Nel caso esaminato dalla Cassazione, il Tribunale di Vasto aveva condannato un imputato per il reato di cui all’art. 727 c.p. (maltrattamento di animali), in quanto il medesimo aveva tenuto legati al collo due cani di sua proprietà mediante l'utilizzo di un collare elettronico acceso e funzionante, costringendoli a “sofferenze incompatibili con la loro natura”.
Ritenendo la decisione ingiusta, l’imputato aveva deciso di rivolgersi direttamente alla Corte di Cassazione, nella speranza di ottenere l’annullamento della sentenza sfavorevole.

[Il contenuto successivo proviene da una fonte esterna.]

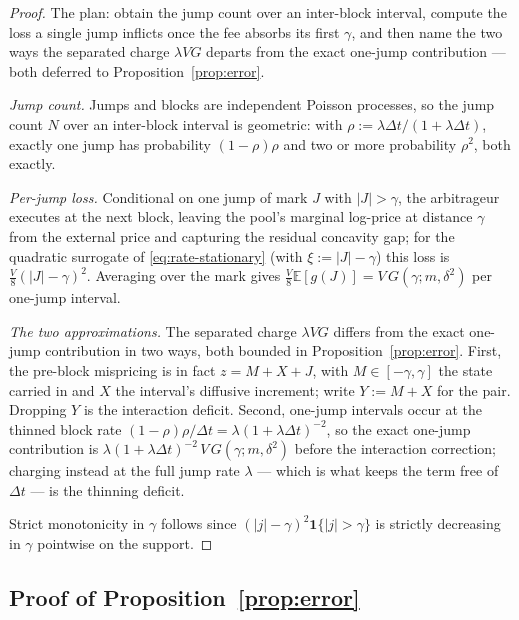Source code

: \documentclass[runningheads]{llncs}
\newcommand{\E}{\mathbb{E}}
\newcommand{\dt}{\Delta t}
\newcommand{\1}{\mathbf{1}}
\begin{document}
\begin{proof}
The plan: obtain the jump count over an inter-block interval, compute the loss a single jump inflicts once the fee absorbs its first $\gamma$, and then name the two ways the separated charge $\lambda VG$ departs from the exact one-jump contribution --- both deferred to Proposition~\ref{prop:error}.

\emph{Jump count.} Jumps and blocks are independent Poisson processes, so the jump count $N$ over an inter-block interval is geometric: with $\rho:=\lambda\dt/(1+\lambda\dt)$, exactly one jump has probability $(1-\rho)\rho$ and two or more probability $\rho^2$, both exactly. 

\emph{Per-jump loss.} Conditional on one jump of mark $J$ with $|J|>\gamma$, the arbitrageur executes at the next block, leaving the pool's marginal log-price at distance $\gamma$ from the external price and capturing the residual concavity gap; for the quadratic surrogate of \eqref{eq:rate-stationary} (with $\xi := |J|-\gamma$) this loss is $\tfrac{V}{8}(|J|-\gamma)^2$. Averaging over the mark gives $\tfrac{V}{8}\E[g(J)] = V\,G(\gamma;m,\delta^2)$ per one-jump interval.

\emph{The two approximations.} The separated charge $\lambda V G$ differs from the exact one-jump contribution in two ways, both bounded in Proposition~\ref{prop:error}. First, the pre-block mispricing is in fact $z = M + X + J$, with $M\in[-\gamma,\gamma]$ the state carried in and $X$ the interval's diffusive increment; write $Y := M+X$ for the pair. Dropping $Y$ is the interaction deficit. Second, one-jump intervals occur at the thinned block rate $(1-\rho)\rho/\dt = \lambda(1+\lambda\dt)^{-2}$, so the exact one-jump contribution is $\lambda(1+\lambda\dt)^{-2}\,V\,G(\gamma;m,\delta^2)$ before the interaction correction; charging instead at the full jump rate $\lambda$ --- which is what keeps the term free of $\dt$ --- is the thinning deficit.

Strict monotonicity in $\gamma$ follows since $(|j|-\gamma)^2 \1\{|j|>\gamma\}$ is strictly decreasing in $\gamma$ pointwise on the support.
\end{proof}

\subsection{Proof of Proposition~\ref{prop:error}}\label{app:error}
\end{document}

Secondo il ricorrente, in particolare, non era stata raggiunta nessuna prova circa i maltrattamenti subiti dai due animali, non essendo state accertate le concrete modalità di utilizzo del collare.
Osservava il ricorrente, infatti, che ai fini della configurabilità del reato di cui all’art. 727 c.p., è necessario che “siano state effettivamente cagionate gravi sofferenze agli animali”, non essendo sufficiente che le sofferenze stesse siano soltanto presunte.
Precisava il ricorrente, in proposito, che “l’apporre un collare ad un cane non produce sofferenze e che comunque un uso del collare ad impulsi elettrici conforme alle finalità per cui viene posto in commercio ed alle prescrizioni tecniche del produttore esclude l’ipotesi di maltrattamento di animali penalmente rilevante”.
La Corte di Cassazione riteneva, in effetti, di dover dar ragione al ricorrente, accogliendo il relativo ricorso, in quanto fondato.
Osservava la Cassazione, infatti, che il reato di “maltrattamento di animali” può dirsi perfezionato solo quando gli animali vengano detenuti “con modalità tali da arrecare gravi sofferenze, incompatibili con la loro natura, avuto riguardo, per le specie più note (quali, ad esempio, gli animali domestici), al patrimonio di comune esperienza e conoscenza e, per le altre, alle acquisizioni delle scienze naturali”.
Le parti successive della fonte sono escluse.